ANGLICANS opposed to women bishops are being treated like children, it was claimed last weekend. The accusation was levelled by the Bishop of Fulham, the Rt Rev John Broadhurst, at an upbeat and enthusiastic rally in London organised by Forward in Faith, the traditionalists’ body.

The organisation is demanding the creation of a third province if women are given mitres. The rally, in Central Hall, Westminster, on Saturday, was packed to capacity with more than 2,000 traditionalists gathered in advance of next week’s General Synod which will debate the Guildford report. Bishop Broadhurst, Forward in Faith chairman, spoke of his “sadness” that the movement had not been consulted by the Guildford working party as the group worked on its report on women in the episcopacy.

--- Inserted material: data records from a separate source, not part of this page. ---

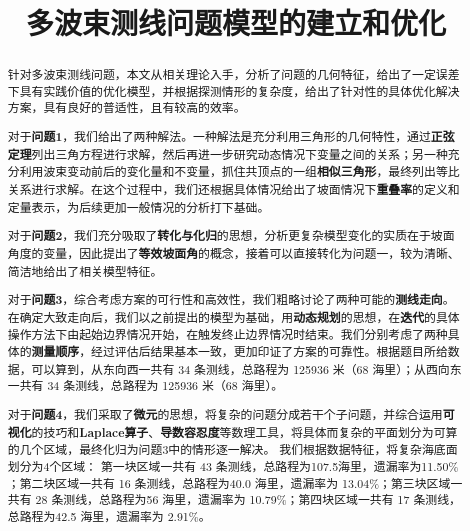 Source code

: \documentclass{cumcmthesis}
\title{多波束测线问题模型的建立和优化}
\begin{document}
 \maketitle


 \begin{abstract}
针对多波束测线问题，本文从相关理论入手，分析了问题的几何特征，给出了一定误差下具有实践价值的优化模型，并根据探测情形的复杂度，给出了针对性的具体优化解决方案，具有良好的普适性，且有较高的效率。

对于\textbf{问题1}，我们给出了两种解法。一种解法是充分利用三角形的几何特性，通过\textbf{正弦定理}列出三角方程进行求解，然后再进一步研究动态情况下变量之间的关系；另一种充分利用波束变动前后的变化量和不变量，抓住共顶点的一组\textbf{相似三角形}，最终列出等比关系进行求解。在这个过程中，我们还根据具体情况给出了坡面情况下\textbf{重叠率}的定义和定量表示，为后续更加一般情况的分析打下基础。

对于\textbf{问题2}，我们充分吸取了\textbf{转化与化归}的思想，分析更复杂模型变化的实质在于坡面角度的变量，因此提出了\textbf{等效坡面角}的概念，接着可以直接转化为问题一，较为清晰、简洁地给出了相关模型特征。

对于\textbf{问题3}，综合考虑方案的可行性和高效性，我们粗略讨论了两种可能的\textbf{测线走向}。在确定大致走向后，我们以之前提出的模型为基础，用\textbf{动态规划}的思想，在\textbf{迭代}的具体操作方法下由起始边界情况开始，在触发终止边界情况时结束。我们分别考虑了两种具体的\textbf{测量顺序}，经过评估后结果基本一致，更加印证了方案的可靠性。根据题目所给数据，可以算到，从东向西一共有 34 条测线，总路程为 125936 米（68 海里）；从西向东一共有 34 条测线，总路程为 125936 米（68 海里）。

对于\textbf{问题4}，我们采取了\textbf{微元}的思想，将复杂的问题分成若干个子问题，并综合运用\textbf{可视化}的技巧和\textbf{Laplace算子}、\textbf{导数容忍度}等数理工具，将具体而复杂的平面划分为可算的几个区域，最终化归为问题3中的情形逐一解决。
我们根据数据特征，将复杂海底面划分为4个区域：
第一块区域一共有 43 条测线，总路程为107.5海里，遗漏率为11.50$\%$；第二块区域一共有 16 条测线，总路程为40.0 海里，遗漏率为 13.04$\%$；第三块区域一共有 28 条测线，总路程为56 海里，遗漏率为 10.79$\%$；第四块区域一共有 17 条测线，总路程为42.5 海里，遗漏率为 2.91$\%$。
\\
\\
\end{abstract}


\tableofcontents

\newpage
\end{document}

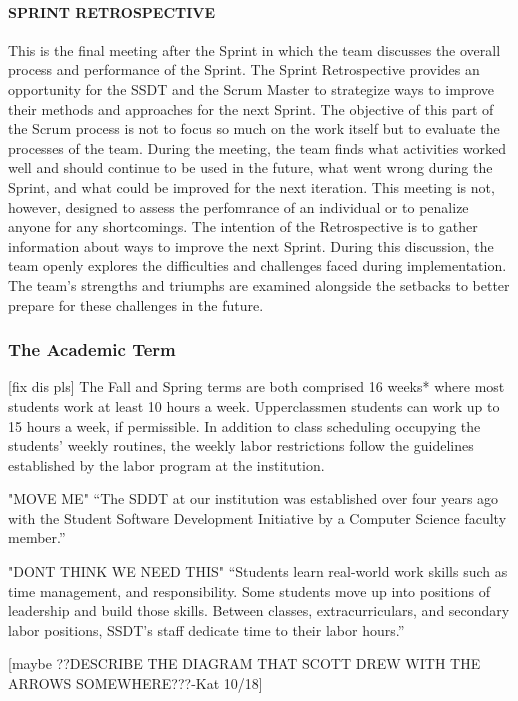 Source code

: \paragraph{SPRINT RETROSPECTIVE}
This is the final meeting after the Sprint in which the team discusses the overall process and performance of the Sprint. The Sprint Retrospective provides an opportunity for the SSDT and the Scrum Master to strategize ways to improve their methods and approaches for the next Sprint. The objective of this part of the Scrum process is not to focus so much on the work itself but to evaluate the processes of the team. During the meeting, the team finds what activities worked well and should continue to be used in the future, what went wrong during the Sprint, and what could be improved for the next iteration. This meeting is not, however, designed to assess the perfomrance of an individual or to penalize anyone for any shortcomings. The intention of the Retrospective is to gather information about ways to improve the next Sprint. During this discussion, the team openly explores the difficulties and challenges faced during implementation. The team's strengths and triumphs are examined alongside the setbacks to better prepare for these challenges in the future.

\subsubsection{The Academic Term} [fix dis pls]
The Fall and Spring terms are both comprised 16 weeks* where most students work at least 10 hours a week. Upperclassmen students can work up to 15 hours a week, if permissible. In addition to class scheduling occupying the students' weekly routines, the weekly labor restrictions follow the guidelines established by the labor program at the institution.


"MOVE ME" ``The SDDT at our institution was established over four years ago with the Student Software Development Initiative by a Computer Science faculty member.''

"DONT THINK WE NEED THIS" ``Students learn real-world work skills such as time management, and responsibility. Some students move up into positions of leadership and build those skills. Between classes, extracurriculars, and secondary labor positions, SSDT's staff dedicate time to their labor hours.''





[maybe ??DESCRIBE THE DIAGRAM THAT SCOTT DREW WITH THE ARROWS SOMEWHERE???-Kat 10/18]
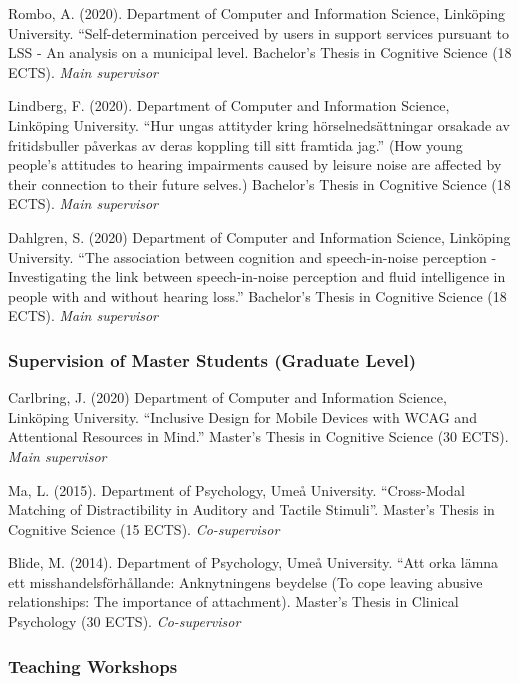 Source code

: \documentclass[]{article}
\begin{document}
Rombo, A. (2020). Department of Computer and Information Science,
Linköping University. ``Self-determination perceived by users in support
services pursuant to LSS - An analysis on a municipal level. Bachelor's
Thesis in Cognitive Science (18 ECTS). \emph{Main supervisor}

Lindberg, F. (2020). Department of Computer and Information Science,
Linköping University. ``Hur ungas attityder kring hörselnedsättningar
orsakade av fritidsbuller påverkas av deras koppling till sitt framtida
jag.'' (How young people's attitudes to hearing impairments caused by
leisure noise are affected by their connection to their future selves.)
Bachelor's Thesis in Cognitive Science (18 ECTS). \emph{Main supervisor}

Dahlgren, S. (2020) Department of Computer and Information Science,
Linköping University. ``The association between cognition and
speech-in-noise perception - Investigating the link between
speech-in-noise perception and fluid intelligence in people with and
without hearing loss.'' Bachelor's Thesis in Cognitive Science (18
ECTS). \emph{Main supervisor}

\hypertarget{supervision-of-master-students-graduate-level}{%
\subsubsection{Supervision of Master Students (Graduate
Level)}\label{supervision-of-master-students-graduate-level}}

Carlbring, J. (2020) Department of Computer and Information Science,
Linköping University. ``Inclusive Design for Mobile Devices with WCAG
and Attentional Resources in Mind.'' Master's Thesis in Cognitive
Science (30 ECTS). \emph{Main supervisor}

Ma, L. (2015). Department of Psychology, Umeå University. ``Cross-Modal
Matching of Distractibility in Auditory and Tactile Stimuli''. Master's
Thesis in Cognitive Science (15 ECTS). \emph{Co-supervisor}

Blide, M. (2014). Department of Psychology, Umeå University. ``Att orka
lämna ett misshandelsförhållande: Anknytningens beydelse (To cope
leaving abusive relationships: The importance of attachment). Master's
Thesis in Clinical Psychology (30 ECTS). \emph{Co-supervisor}

\hypertarget{teaching-workshops}{%
\subsubsection{Teaching Workshops}\label{teaching-workshops}}
\end{document}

To enthusiastic applause, he said: “We were never consulted. We were just told what was available. That is rather like a child being summoned by his father to the study in some Victorian melodrama and being told that it had been decided that he would go to boarding school. “Have we no opinion? Have we no voice? Are we children to be decided for? Or are we Christian brothers and sisters to be listened to, heard and attended to? “This kind of dialogue will not do. It is extraordinary that Christians can think and behave in such a way. I don’t behave that way with my own children and grandchildren so why should other people assume it is correct to deal with us in that way? It will not do.” Bishop Broadhurst said liberalism had reared its ugly head in the Church of England. The debates on sexuality, on marriage, on the uniqueness of Christ, had undermined not only the Church but the Anglican Communion generally.

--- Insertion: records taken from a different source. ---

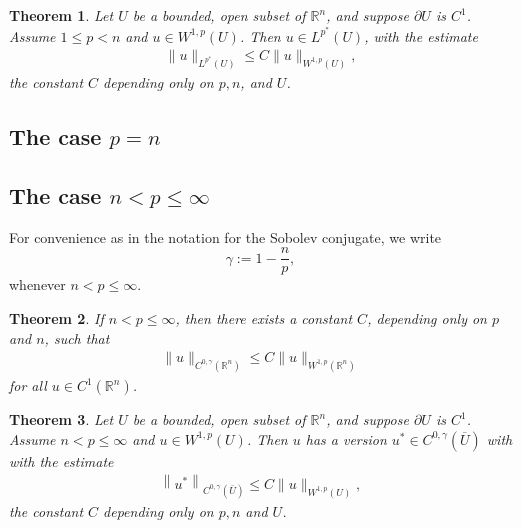 \documentclass[11pt,a4paper]{report}
\newtheorem{theorem}{Theorem}[section]
\theoremstyle{definition}
\begin{document}
\begin{theorem}  
    Let $U$ be a bounded, open subset of $\mathbb{R}^n$, and suppose $\partial U$ is $C^1$. 
    Assume $1 \leq p < n$ and $u \in W^{1, p}(U)$. 
    Then $u \in L^{p^*}(U)$, with the estimate
    \begin{align*}
    \|u\|_{L^{p^*}(U)} \leq C\|u\|_{W^{1, p}(U)},
    \end{align*}
    the constant $C$ depending only on $p, n$, and $U$.
\end{theorem}

\subsection{The case $p=n$}

\subsection{The case $n < p \leq \infty$}

For convenience as in the notation for the Sobolev conjugate, we write 
\begin{equation*} 
    \gamma:=1- \frac{n}{p},
\end{equation*}
whenever $n < p \leq \infty$.

\begin{theorem}
    If $n < p \leq \infty$, then there exists a constant $C$, depending only on $p$ and $n$, such that
    \begin{align*}
    \|u\|_{C^{0, \gamma}\left(\mathbb{R}^n\right)} \leq C\|u\|_{W^{1, p}\left(\mathbb{R}^n\right)}
    \end{align*}
    for all $u \in C^1\left(\mathbb{R}^n\right)$.
\end{theorem}

\begin{theorem}
    Let $U$ be a bounded, open subset of $\mathbb{R}^n$, and suppose $\partial U$ is $C^1$. Assume $n < p \leq \infty$ and $u \in W^{1, p}(U)$. 
    Then $u$ has a version $u^{\ast} \in C^{0, \gamma}(\overline{U})$ with with the estimate
    \begin{align*}
        \left\|u^*\right\|_{C^{0, \gamma}(\bar{U})} \leq C\|u\|_{W^{1, p}(U)},
    \end{align*}
    the constant $C$ depending only on $p, n$ and $U$.
\end{theorem}
\end{document}
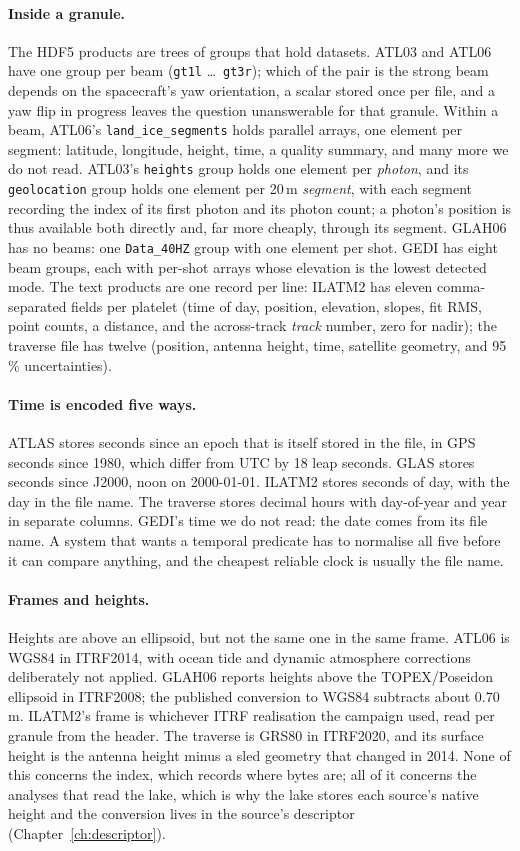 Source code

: \documentclass[10pt,a4paper]{article}
\newcommand{\code}[1]{\texttt{#1}}
\begin{document}
\paragraph{Inside a granule.} The HDF5 products are trees of groups that hold datasets. ATL03 and ATL06 have one
group per beam (\code{gt1l} \ldots\ \code{gt3r}); which of the pair is the strong beam depends on the spacecraft's
yaw orientation, a scalar stored once per file, and a yaw flip in progress leaves the question unanswerable for
that granule. Within a beam, ATL06's \code{land\_ice\_segments} holds parallel arrays, one element per segment:
latitude, longitude, height, time, a quality summary, and many more we do not read. ATL03's \code{heights} group
holds one element per \emph{photon}, and its \code{geolocation} group holds one element per 20\,m
\emph{segment}, with each segment recording the index of its first photon and its photon count; a photon's
position is thus available both directly and, far more cheaply, through its segment. GLAH06 has no beams: one
\code{Data\_40HZ} group with one element per shot. GEDI has eight beam groups, each with per-shot arrays whose
elevation is the lowest detected mode. The text products are one record per line: ILATM2 has eleven
comma-separated fields per platelet (time of day, position, elevation, slopes, fit RMS, point counts, a distance,
and the across-track \emph{track} number, zero for nadir); the traverse file has twelve (position, antenna height,
time, satellite geometry, and 95\,\% uncertainties).

\paragraph{Time is encoded five ways.} ATLAS stores seconds since an epoch that is itself stored in the file, in GPS
seconds since 1980, which differ from UTC by 18 leap seconds. GLAS stores seconds since J2000, noon on
2000-01-01. ILATM2 stores seconds of day, with the day in the file name. The traverse stores decimal hours with
day-of-year and year in separate columns. GEDI's time we do not read: the date comes from its file name. A system
that wants a temporal predicate has to normalise all five before it can compare anything, and the cheapest reliable
clock is usually the file name.

\paragraph{Frames and heights.} Heights are above an ellipsoid, but not the same one in the same frame. ATL06 is
WGS84 in ITRF2014, with ocean tide and dynamic atmosphere corrections deliberately not applied. GLAH06 reports
heights above the TOPEX/Poseidon ellipsoid in ITRF2008; the published conversion to WGS84 subtracts about 0.70\,m.
ILATM2's frame is whichever ITRF realisation the campaign used, read per granule from the header. The traverse is
GRS80 in ITRF2020, and its surface height is the antenna height minus a sled geometry that changed in 2014. None of
this concerns the index, which records where bytes are; all of it concerns the analyses that read the lake, which is
why the lake stores each source's native height and the conversion lives in the source's descriptor
(Chapter~\ref{ch:descriptor}).
\end{document}
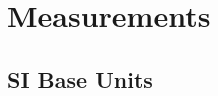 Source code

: \documentclass[../main]{subfiles}
\begin{document}
\section{Measurements}

	\subsection{SI Base Units}

	
\end{document}
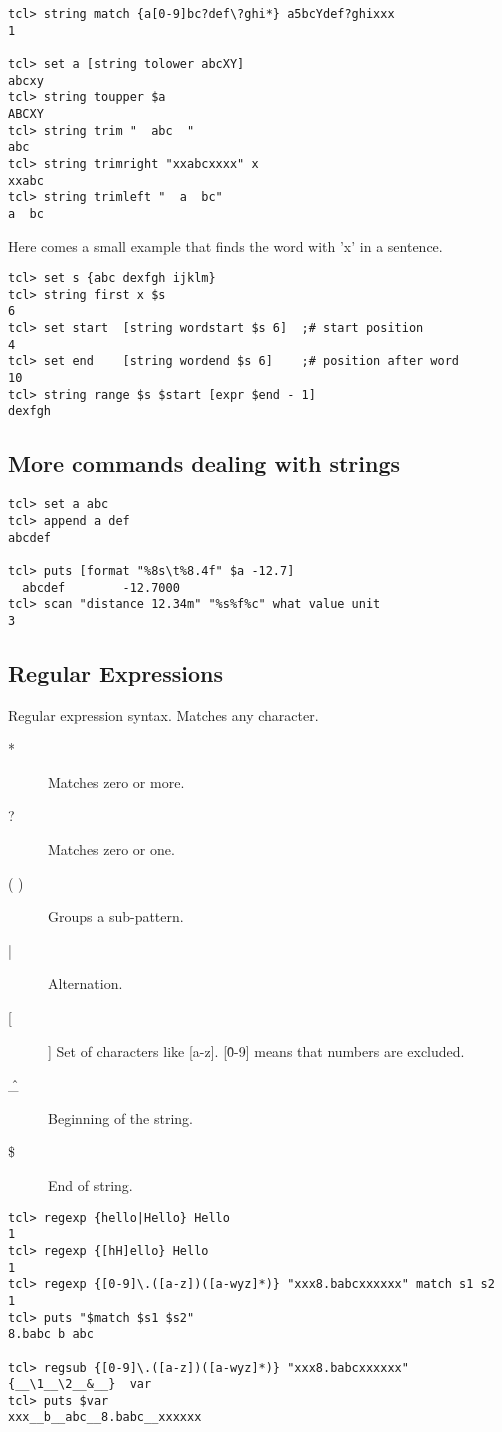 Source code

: \begin{verbatim}
tcl> string match {a[0-9]bc?def\?ghi*} a5bcYdef?ghixxx
1

tcl> set a [string tolower abcXY]
abcxy
tcl> string toupper $a
ABCXY
tcl> string trim "  abc  "
abc
tcl> string trimright "xxabcxxxx" x
xxabc
tcl> string trimleft "  a  bc" 
a  bc
\end{verbatim}

Here comes a small example that finds the word with 'x' in a sentence.

\begin{verbatim}
tcl> set s {abc dexfgh ijklm}
tcl> string first x $s
6
tcl> set start  [string wordstart $s 6]  ;# start position
4 
tcl> set end    [string wordend $s 6]    ;# position after word
10 
tcl> string range $s $start [expr $end - 1]
dexfgh
\end{verbatim}

\subsection*{More commands dealing with strings}

\begin{verbatim}
tcl> set a abc
tcl> append a def
abcdef

tcl> puts [format "%8s\t%8.4f" $a -12.7]
  abcdef        -12.7000
tcl> scan "distance 12.34m" "%s%f%c" what value unit
3 
\end{verbatim}

\subsection*{Regular Expressions}

Regular expression syntax. Matches any character.

\begin{description}
\item[*] Matches zero or more.
\item[?] Matches zero or one.
\item[( )] Groups a sub-pattern.
\item[|] Alternation.
\item[[ ]] Set of characters like [a-z]. [\^0-9] means that numbers are excluded.
\item[\^\_] Beginning of the string.
\item[\$] End of string.
\end{description}

\begin{verbatim}
tcl> regexp {hello|Hello} Hello
1
tcl> regexp {[hH]ello} Hello
1
tcl> regexp {[0-9]\.([a-z])([a-wyz]*)} "xxx8.babcxxxxxx" match s1 s2
1
tcl> puts "$match $s1 $s2"
8.babc b abc

tcl> regsub {[0-9]\.([a-z])([a-wyz]*)} "xxx8.babcxxxxxx" {__\1__\2__&__}  var
tcl> puts $var
xxx__b__abc__8.babc__xxxxxx
\end{verbatim}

The average age of clergy was higher, the number of clergy lower and the number of communicants lower. Easter, Christmas and average Sunday attendances had all fallen and electoral rolls had declined. But the number of parishes petitioning against women priests was “continually growing in spite of quite severe pressure in some dioceses to stop parishes petitioning,” he claimed. And the provincial episcopal visitors — the “flying bishops” — had established themselves as guardians of the faith “and we have in a real sense become a people with our own bishops, a people with real life, a people with growth,” said Bishop Broadhurst. • Women priests and Forward in Faith clergy will pray together today at a vigil in Manchester Cathedral in a bid to build bridges ahead of next week’s Synod debates on women bishops.

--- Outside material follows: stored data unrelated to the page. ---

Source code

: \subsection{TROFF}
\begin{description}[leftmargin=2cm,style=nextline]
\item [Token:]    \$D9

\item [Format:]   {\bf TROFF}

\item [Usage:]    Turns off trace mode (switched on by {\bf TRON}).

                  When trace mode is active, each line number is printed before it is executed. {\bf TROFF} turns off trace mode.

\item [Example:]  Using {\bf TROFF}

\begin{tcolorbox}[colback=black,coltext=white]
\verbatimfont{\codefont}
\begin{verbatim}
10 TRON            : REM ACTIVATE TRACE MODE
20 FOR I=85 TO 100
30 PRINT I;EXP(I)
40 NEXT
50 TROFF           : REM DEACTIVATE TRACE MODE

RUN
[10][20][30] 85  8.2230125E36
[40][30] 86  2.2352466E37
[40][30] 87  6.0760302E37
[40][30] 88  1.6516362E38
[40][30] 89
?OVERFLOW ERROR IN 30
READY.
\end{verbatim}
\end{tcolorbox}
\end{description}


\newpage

The Rev Cherry Vann, the Bishop of Manchester’s adviser on women in ministry, said: “We need to value each other as people. This issue isn’t going away — and it has the potential to rob the Church of its energy and focus.” The Rev Simon Killwick, chairman of the FiF chapter said: “It’s important to be able to speak to each other face to face as friends rather than through megaphones across the divide.”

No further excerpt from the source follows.